4. Originally Posted by AHDDM
x^2=9y^2

y=x/3

x^x=y^(9*x/3)
x^x=y^(3x)

I got this so far<

When I use x=3y and plugin to first equation

I get to 3y^y=y^(3y)
$x^2 = 9y^2 \therefore x = \pm 3y$.

Case 1: x = 3y.

$(3y)^{3y} = y^{9y} \Rightarrow 3^{3y} y^{3y} = (y^{3y})^2 \Rightarrow y^{3y} \left( 3^{3y} - y^{3y} \right) = 0 \Rightarrow 3^{3y} - y^{3y} = 0 \Rightarrow 3^{3y} = y^{3y}$. So one obvious solution is $y = 3 \Rightarrow x = 9$ .......

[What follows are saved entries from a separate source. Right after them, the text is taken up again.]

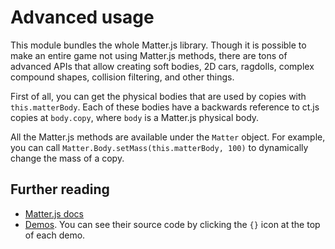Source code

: # Advanced usage

This module bundles the whole Matter.js library. Though it is possible to make an entire game not using Matter.js methods, there are tons of advanced APIs that allow creating soft bodies, 2D cars, ragdolls, complex compound shapes, collision filtering, and other things.

First of all, you can get the physical bodies that are used by copies with `this.matterBody`. Each of these bodies have a backwards reference to ct.js copies at `body.copy`, where `body` is a Matter.js physical body.

All the Matter.js methods are available under the `Matter` object. For example, you can call `Matter.Body.setMass(this.matterBody, 100)` to dynamically change the mass of a copy.

## Further reading

* [Matter.js docs](https://brm.io/matter-js/docs/index.html)
* [Demos](https://brm.io/matter-js/demo/#wreckingBall). You can see their source code by clicking the `{}` icon at the top of each demo.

5. That looks all right to me but I just plugged in to check it doesnt come out

6. Originally Posted by AHDDM
That looks all right to me but I just plugged in to check it doesnt come out
You're right. I should have remembered that the only integer solutions of $x^y = y^x$ are (2, 4) and (4, 2) .....

So (9, 3) is a spurious solution ......

If you sub x = 3y into $x^y = y^x$ you get:

$(3y)^y = y^{3y} \Rightarrow 3^y y^y = (y^y)^3$ $\Rightarrow y^y \left( 3^y - (y^y)^2 \right) = 0$ $\Rightarrow 3^y - y^{2y} = 0$.

An approximate solution is $y = 1.73205 \Rightarrow x = 5.19615$. This solution does seem to work ..... To express this solution for y in exact form, I think you'd need to use the Lambert W-function ......

I haven't looked at the x = -3y case yet, but there will probably be similar if not worse difficulty in store ......

Are you expected to get exact solutions?